A particular strength of the final chapter is its attention to music. In China, Tatlow reminds us, music and gestures are more important relative to words than in Western theater. Music moves us most deeply, words most rapidly, and visual codes most memorably, he writes. Kunju music is closer to Western music than jingju music (Peking opera) in several ways: jingju consists of "melismatic . . . isomorphic rhythmical reiteration" of melodies in the pentatonic scale (the same for each instrument). Kunju "adapted Indo-Asian melodies [that] originated among tribes . . . near the Burmese border." These lyrical folk melodies show greater rhythmical variation and harmonic effects that are not available to jingju. Similarly, Kunju theater accompanies the emotions expressed through song with a more expressive dance style than jingju (189–200).
Tatlow also approaches stagings comparatively. The witches in Macbeth are more dramatically costumed and more prominent than in Western versions of the play; they strike poses and move by dancing and acrobatics. "One side of their heads encourages his desire, the other side evaluates it. They are visibly 'double,' like the linguistic metaphors in Shakespeare's play" (201). Lady Macbeth, "although sleep-walking[,] externalizes the unconscious. . . ." Ghosts of people she has murdered "literally appear before her eyes and torment her. . . . they close in on her, and she collapses at the end of a long series of whirling movements that cut off all mental escape. The constriction is physically palpable" (209). To tie staging conventions together, Tatlow quotes the opera company's brochure: "Spectacle replaces Shakespeare's penetrating characterization"; but he suggests that spectacle may actually [End Page 162] "relocate and reinforce characterization, rather than replace it" (201), adding depth to our understanding.
What really fascinates Tatlow about Kunju opera versions of Shakespeare is that they translate Shakespeare's attention to detail of character into equally subtle gestures (210–212). Tatlow hopes eventually to "connect specific gestural moments to an interpretive strategy, thus binding the particular to a theorizable intention." He envisions a postmodern intercultural theater that explores and "situate[s] a cultural unconscious," extending our horizons past the Western culture to which we are accustomed (31–35).

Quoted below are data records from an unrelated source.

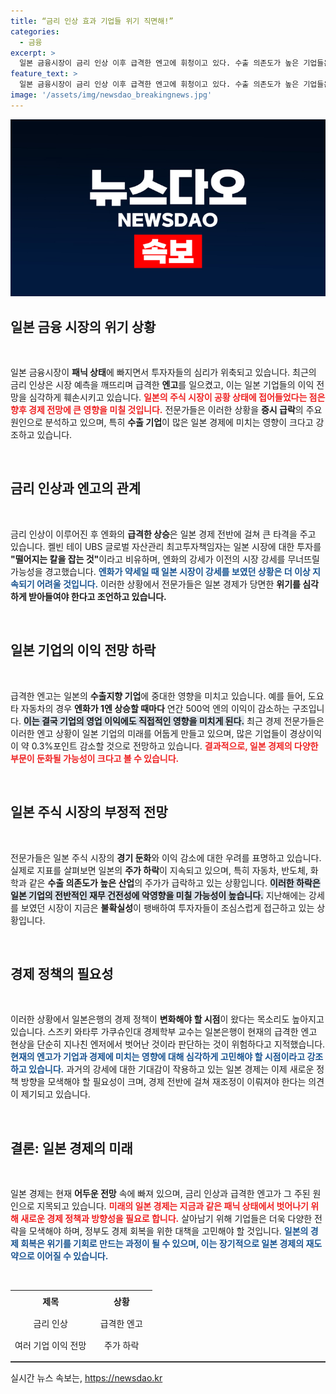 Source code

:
 ```yaml
---
title: “금리 인상 효과 기업들 위기 직면해!”
categories:
  - 금융
excerpt: >
  일본 금융시장이 금리 인상 이후 급격한 엔고에 휘청이고 있다. 수출 의존도가 높은 기업들은 이익 전망을 상실하며, 닛케이지수는 올해 상승분을 대폭 반납했다. 전문가들은 일본 주식 시장의 불안정성을 경고하며, 투자자들에게 신중할 것을 촉구하고 있다.
feature_text: >
  일본 금융시장이 금리 인상 이후 급격한 엔고에 휘청이고 있다. 수출 의존도가 높은 기업들은 이익 전망을 상실하며, 닛케이지수는 올해 상승분을 대폭 반납했다. 전문가들은 일본 주식 시장의 불안정성을 경고하며, 투자자들에게 신중할 것을 촉구하고 있다.
image: '/assets/img/newsdao_breakingnews.jpg'
---
```


<p><img src="/assets/img/newsdao_breakingnews.jpg" alt="implanttips 속보" /></p>

<h2 data-ke-size="size26">일본 금융 시장의 위기 상황</h2>

<p data-ke-size="size16">&nbsp;</p>

<p>일본 금융시장이 <strong>패닉 상태</strong>에 빠지면서 투자자들의 심리가 위축되고 있습니다. 최근의 금리 인상은 시장 예측을 깨뜨리며 급격한 <strong>엔고</strong>를 일으켰고, 이는 일본 기업들의 이익 전망을 심각하게 훼손시키고 있습니다. <b><span style="color: #ee2323;">일본의 주식 시장이 공황 상태에 접어들었다는 점은 향후 경제 전망에 큰 영향을 미칠 것입니다.</span></b> 전문가들은 이러한 상황을 <strong>증시 급락</strong>의 주요 원인으로 분석하고 있으며, 특히 <strong>수출 기업</strong>이 많은 일본 경제에 미치는 영향이 크다고 강조하고 있습니다.</p>

<p data-ke-size="size16">&nbsp;</p>

<h2 data-ke-size="size26">금리 인상과 엔고의 관계</h2>

<p data-ke-size="size16">&nbsp;</p>

<p>금리 인상이 이루어진 후 엔화의 <strong>급격한 상승</strong>은 일본 경제 전반에 걸쳐 큰 타격을 주고 있습니다. 켈빈 테이 UBS 글로벌 자산관리 최고투자책임자는 일본 시장에 대한 투자를 <strong>"떨어지는 칼을 잡는 것"</strong>이라고 비유하며, 엔화의 강세가 이전의 시장 강세를 무너뜨릴 가능성을 경고했습니다. <b><span style="color: #1a5490;">엔화가 약세일 때 일본 시장이 강세를 보였던 상황은 더 이상 지속되기 어려울 것입니다.</span></b> 이러한 상황에서 전문가들은 일본 경제가 당면한 <strong>위기를 심각하게 받아들여야 한다고 조언하고 있습니다.</strong></p>

<p data-ke-size="size16">&nbsp;</p>

<h2 data-ke-size="size26">일본 기업의 이익 전망 하락</h2>

<p data-ke-size="size16">&nbsp;</p>

<p>급격한 엔고는 일본의 <strong>수출지향 기업</strong>에 중대한 영향을 미치고 있습니다. 예를 들어, 도요타 자동차의 경우 <strong>엔화가 1엔 상승할 때마다</strong> 연간 500억 엔의 이익이 감소하는 구조입니다. <b><span style="background-color: #21538527;">이는 결국 기업의 영업 이익에도 직접적인 영향을 미치게 된다.</span></b> 최근 경제 전문가들은 이러한 엔고 상황이 일본 기업의 미래를 어둡게 만들고 있으며, 많은 기업들이 경상이익이 약 0.3%포인트 감소할 것으로 전망하고 있습니다. <b><span style="color: #ee2323;">결과적으로, 일본 경제의 다양한 부문이 둔화될 가능성이 크다고 볼 수 있습니다.</span></b></p>

<p data-ke-size="size16">&nbsp;</p>

<h2 data-ke-size="size26">일본 주식 시장의 부정적 전망</h2>

<p data-ke-size="size16">&nbsp;</p>

<p>전문가들은 일본 주식 시장의 <strong>경기 둔화</strong>와 이익 감소에 대한 우려를 표명하고 있습니다. 실제로 지표를 살펴보면 일본의 <strong>주가 하락</strong>이 지속되고 있으며, 특히 자동차, 반도체, 화학과 같은 <strong>수출 의존도가 높은 산업</strong>의 주가가 급락하고 있는 상황입니다. <b><span style="background-color: #21538527;">이러한 하락은 일본 기업의 전반적인 <strong>재무 건전성</strong>에 악영향을 미칠 가능성이 높습니다.</span></b> 지난해에는 강세를 보였던 시장이 지금은 <strong>불확실성</strong>이 팽배하여 투자자들이 조심스럽게 접근하고 있는 상황입니다.</p>

<p data-ke-size="size16">&nbsp;</p>

<h2 data-ke-size="size26">경제 정책의 필요성</h2>

<p data-ke-size="size16">&nbsp;</p>

<p>이러한 상황에서 일본은행의 경제 정책이 <strong>변화해야 할 시점</strong>이 왔다는 목소리도 높아지고 있습니다. 스즈키 와타루 가쿠슈인대 경제학부 교수는 일본은행이 현재의 급격한 엔고 현상을 단순히 지나친 엔저에서 벗어난 것이라 판단하는 것이 위험하다고 지적했습니다. <b><span style="color: #1a5490;">현재의 엔고가 기업과 경제에 미치는 영향에 대해 심각하게 고민해야 할 시점이라고 강조하고 있습니다.</span></b> 과거의 강세에 대한 기대감이 작용하고 있는 일본 경제는 이제 새로운 정책 방향을 모색해야 할 필요성이 크며, 경제 전반에 걸쳐 재조정이 이뤄져야 한다는 의견이 제기되고 있습니다.</p>

<p data-ke-size="size16">&nbsp;</p>

<h2 data-ke-size="size26">결론: 일본 경제의 미래</h2>

<p data-ke-size="size16">&nbsp;</p>

<p>일본 경제는 현재 <strong>어두운 전망</strong> 속에 빠져 있으며, 금리 인상과 급격한 엔고가 그 주된 원인으로 지목되고 있습니다. <b><span style="color: #ee2323;">미래의 일본 경제는 지금과 같은 패닉 상태에서 벗어나기 위해 새로운 경제 정책과 방향성을 필요로 합니다.</span></b> 살아남기 위해 기업들은 더욱 다양한 전략을 모색해야 하며, 정부도 경제 회복을 위한 대책을 고민해야 할 것입니다. <b><span style="color: #1a5490;">일본의 경제 회복은 위기를 기회로 만드는 과정이 될 수 있으며, 이는 장기적으로 일본 경제의 <strong>재도약</strong>으로 이어질 수 있습니다.</span></b></p>

<p data-ke-size="size16">&nbsp;</p>

<table style="border-collapse: collapse; width: 100%; height: 100px;">
  <tr>
    <td style="text-align: center; height: 30px;"><b>제목</b></td>
    <td style="text-align: center; height: 30px;"><b>상황</b></td>
  </tr>
  <tr>
    <td style="text-align: center; height: 30px;">금리 인상</td>
    <td style="text-align: center; height: 30px;">급격한 엔고</td>
  </tr>
  <tr>
    <td style="text-align: center; height: 30px;">여러 기업 이익 전망</td>
    <td style="text-align: center; height: 30px;">주가 하락</td>
  </tr>
  <tr>
    <td style="text-align: center; height: 30px;">정부 정책의 필요성</td>
    <td style="text-align: center; height: 30px;">경제 회복 방향</td>
  </tr>
  <tr>
    <td style="text-align: center; height: 30px;">미래 전망</td>
    <td style="text-align: center; height: 30px;">재도약 가능성</td>
  </tr>
</table>

<hr style="height:2px;border:none;color:#333;background-color:#333;" />
실시간 뉴스 속보는, <a href="https://newsdao.kr" rel="dofollow">https://newsdao.kr</a>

The point of Tatlow's volume is ultimately utopian and indicative rather than analytic. By showing how to paint pictures of intercultural research, Tatlow expects communication among world cultures to increase through what he calls the "dialectics of acculturation" (230–231). He hopes that productions in cultural and linguistic translation will reach our unconscious minds and encourage us to "relocate ourselves as readers of texts and interpreters of culture" (189). His fascinating vignettes point to areas for future research in which theories need to be evolved for understanding intercultural sensibility and cultural contact.